You may think that you will use this code just once and it will always run on your machine. However, as it turns out for many developers, the same code is later re-run on other machines and in other circumstances which makes it necessary to modify the code, such as update the machine or user name and adjust the file path. On one hand, it’s impossible to foresee all things that could potentially may differ, and, of course, YAGNI. On the other hand, it is a good idea to try to avoid hard-coding anything that could be either obtained from user as an input argument or even better be retrieved on-the-fly by using Python built-in or external modules.

There are dozens of other hardware, operating system, and Python related settings and parameters that can be obtained with the help of Python:

import socket
# Getting machine name
print(socket.gethostname())

import sys
# Getting Windows version
print(sys.getwindowsversion())
# Getting Python version that is currently used and whether it is 32/64bit
print(sys.version)

import os
# Getting current logged in user name and home path; 
# os.environ gives access to the system environment variables
print(os.environ['HOME'])
print(os.environ['PATH'])

You could have retrieved the machine name from user, making it an input argument. However, since you can always obtain this at the execution time, there is really no need to do that unless the function needs to read the file on a different computer.

Working with function arguments

Input arguments of a function may have a default value. This makes it possible for a user calling a function to define only those arguments that don’t have any default value. For these arguments, users will need to supply values explicitly:

def clean_collection(input_collection, max_value=50, keep_strings=False):
    """Return a collection of values that are less than max_value
    and, optionally, without strings."""
    output_list = []
    for item in input_collection:
        if isinstance(item, str) and keep_strings:
            output_list.append(item)
        elif isinstance(item, int):
            if not max_value or item <= max_value:
                output_list.append(item)
    return output_list

clean_collection([1, 52, 'text2', 73, 10, 9, 'text1', 4, 7], 70, True)
# [1, 52, 'text2', 10, 9, 'text1', 4, 7]

The keep_strings boolean argument has a pre-defined default value which will force function to exclude the strings in the input list. If an item in the input list will be larger than max_value argument specified, it will be excluded.

As your functions are small and don’t have many arguments, specifying them in the same sequence as they were declared is relatively easy. However, some functions may take 10, 20, or more input arguments, such as pandas.read_csv function. This makes it difficult to understand what argument has been provided when calling the function. Therefore, it might be a good idea to supply the argument value together with its name when calling the function. This is particularly true when calling functions with a long list of arguments.

clean_list(input_list=[1, 52, 73, 10, 9, 'text1', 4, 7],
           max_value=70,
           keep_strings=True)

Now, since the function has a default value for the max_value argument, you can omit this one when calling the function.

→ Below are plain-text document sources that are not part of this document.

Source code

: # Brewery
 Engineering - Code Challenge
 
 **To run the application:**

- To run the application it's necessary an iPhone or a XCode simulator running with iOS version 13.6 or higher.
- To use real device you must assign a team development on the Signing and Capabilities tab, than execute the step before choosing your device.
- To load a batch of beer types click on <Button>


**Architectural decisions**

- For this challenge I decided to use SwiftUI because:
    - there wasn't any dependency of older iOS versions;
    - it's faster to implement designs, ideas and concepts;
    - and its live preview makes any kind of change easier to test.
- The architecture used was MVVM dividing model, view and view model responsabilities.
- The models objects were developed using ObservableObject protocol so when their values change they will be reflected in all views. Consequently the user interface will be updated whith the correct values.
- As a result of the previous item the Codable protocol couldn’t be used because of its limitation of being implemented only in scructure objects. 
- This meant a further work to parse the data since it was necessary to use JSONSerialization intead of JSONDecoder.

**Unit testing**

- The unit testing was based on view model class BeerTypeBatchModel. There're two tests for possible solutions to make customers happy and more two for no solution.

However, it is not allowed to provide the non-keyword argument after the keyword argument:

# correct syntax
clean_list(input_list=[1, 52, 73, 10, 9, 'text1', 4, 7],
           keep_strings=True)  
# incorrect syntax
clean_list(input_list=[1, 52, 73, 10, 9, 'text1', 4, 7],
           50)

Making the second function call results in a syntax error because Python interpreter is confused: for what argument have you supplied the 50 in the last call? To avoid this, always supply both value and the argument name - this is known as passing arguments by name. It is also worth mentioning that you can supply the arguments in an arbitrary order:

clean_list(keep_strings=False,
           input_list=[1, 52, 73, 10, 9, 'text1', 4, 7],
           max_value=40)

clean_list(keep_strings=True, 
           input_list=[1, 52, 73, 10, 9, 'text1', 4, 7])

Function naming

You can think of a function as a means of doing something. Thus, verbs are usually used when naming them. get_current_date is a good name for a function returning a current date; current_date is a poor name as it makes readers think that it is a variable referring to the current date. Even though there are no strict rules on how functions should be named, it might be a good idea to follow the common conventions for using certain verbs in certain contexts (get, set, save, read, write, dump, and so forth).

Importing functions

When you saved your function in another module (Python file on disk), you can import this function by using the same import statement you use for importing standard library modules (which are also Python files stored in the Python installation directory). There are some best practices that are worth following.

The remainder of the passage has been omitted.